Appartements princiers du Château de Chaumont-sur-Loire, 5 avril 2014 - 2 novembre 2014

 

Les paysages oniriques de Jocelyne Alloucherie

Depuis plusieurs années, Jocelyne Alloucherie travaille sur la notion de paysage et d’architecture au moyen de la photographie et de la sculpture.
Dans ses dispositifs d’installation, Jocelyne Alloucherie joue sur le rapport entre le lieu d’exposition et le regardeur. À travers des configurations complexes, son œuvre explore de manière conceptuelle et poétique des notions relatives à l’image, à l’objet et au lieu. Ses ombres de nuit jouent magnifiquement avec la lumière, la pierre et le végétal qu’elles transfigurent offrant d’oniriques images en mouvement.

L’oeil de Sylvain Campeau sur « Ombres de nuit, ombres de jour »

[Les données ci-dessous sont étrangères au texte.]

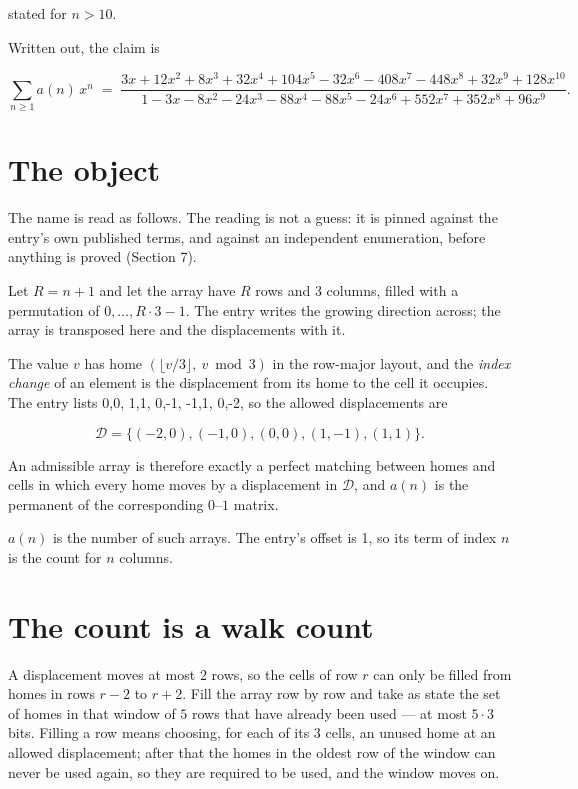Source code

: \documentclass[11pt]{article}
\theoremstyle{definition}
\begin{document}
stated for $n > 10$.

Written out, the claim is

\[\sum_{n \ge 1} a(n)\,x^n \;=\; \frac{3x + 12x^{2} + 8x^{3} + 32x^{4} + 104x^{5} - 32x^{6} - 408x^{7} - 448x^{8} + 32x^{9} + 128x^{10}}{1 - 3x - 8x^{2} - 24x^{3} - 88x^{4} - 88x^{5} - 24x^{6} + 552x^{7} + 352x^{8} + 96x^{9}}.\]

\section{The object}

The name is read as follows. The reading is not a guess: it is pinned against the entry's own published terms, and against an independent enumeration, before anything is proved (Section 7).

Let $R = n + 1$ and let the array have $R$ rows and $3$ columns, filled with a permutation of $0,\dots,R\cdot3-1$. The entry writes the growing direction across; the array is transposed here and the displacements with it.

The value $v$ has home $(\lfloor v/3\rfloor,\ v \bmod 3)$ in the row-major layout, and the {\itshape index change} of an element is the displacement from its home to the cell it occupies. The entry lists 0,0, 1,1, 0,-1, -1,1, 0,-2, so the allowed displacements are

\[\mathcal{D} = \{(-2,0), (-1,0), (0,0), (1,-1), (1,1)\}.\]

An admissible array is therefore exactly a perfect matching between homes and cells in which every home moves by a displacement in $\mathcal{D}$, and $a(n)$ is the permanent of the corresponding $0$--$1$ matrix.

$a(n)$ is the number of such arrays. The entry's offset is 1, so its term of index $n$ is the count for $n$ columns.

\section{The count is a walk count}

A displacement moves at most $2$ rows, so the cells of row $r$ can only be filled from homes in rows $r-2$ to $r+2$. Fill the array row by row and take as state the set of homes in that window of $5$ rows that have already been used --- at most $5\cdot3$ bits. Filling a row means choosing, for each of its $3$ cells, an unused home at an allowed displacement; after that the homes in the oldest row of the window can never be used again, so they are required to be used, and the window moves on.
\end{document}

« Tous, nous avons probablement déjà vu un jour cette image de la lune, blanc sur noir, où elle nous apparaît noyée d’ombre, à demi-grugée par celle-ci. Alors que le côté sombre semble aller peu à peu vers l’inexistence la plus crue, la part lumineuse montre son relief. En fait, elle le fait de manière si manifeste que l’on est d’autant plus confronté à la dissolution de toute matière dans l’autre partie. On croirait voir une sorte de sculpture menacée par un néant encore actif, grandissant. En cette image, forme sculpturale et nette image en viennent à naître de concert. Elles doivent en fait cette naissance gémellaire à l’ombre dont toutes deux sont issues, l’image devenue encore plus nette du fait qu’elle semble s’extirper du néant, la sculpture aux formes d’autant plus voluptueuses qu’elle provient de la même vacuité.
L’ombre serait ici à la fois mère de la photographie et de la sculpture.
Dans les « Ombres de nuit, ombres de jour » le rapport apparaît encore plus pernicieux. L’ombre tombée sur la maçonnerie découpe celle-ci et transforme en masse sculptée une surface étale. Entre ces silhouettes fibreuses, chaque mur gondole, tangue, avoue son relief. En plus, les ombres effilochées révèlent d’autres formes tridimensionnelles veillant sur les habitats, branches et arbres lointains. Elles sont ici images certes, mais c’est pour être encore mieux là-bas, par derrière le point d’où la scène fut saisie, matières réelles et denses. 
Il en va en fait comme si les ombres accusaient la sculpture alors que les images par elles créées, la récusaient. Cette indétermination voulue, partout reprise dans les œuvres de Jocelyne Alloucherie, est jeu et oscillation. Cela est encore plus vrai quand on constate que certaines des masses ouvrées, aux relents architecturaux, ne se contentent pas de surplomber ou d’ouvrir sur les images. Elles se drapent parfois des plis d’un voile, véritable suaire portant les arabesques d’une image minimale, faite de motifs d’ombres, elle aussi. C’est un même jeu rusé qui a mené à la création de ces toiles, car on sait bien que l’image sur elles jetée est le résultat d’une incrustation, qu’elle est faite de matières indurées. Voile et écran, la toile dérobe et révèle, Matière ondulante, elle est de plus, pour l’image, l’instabilité même, accusant le caractère impermanent de celle-ci à laquelle en succède toujours une autre. 
Ainsi, les médiums en viennent-ils à une sorte d’annulation réciproque, programmée, et cela achève de nous projeter, sans recul, au sein des formes et des choses qui, aussi créées soient-elles, s’offrent comme les effets mêmes du monde. »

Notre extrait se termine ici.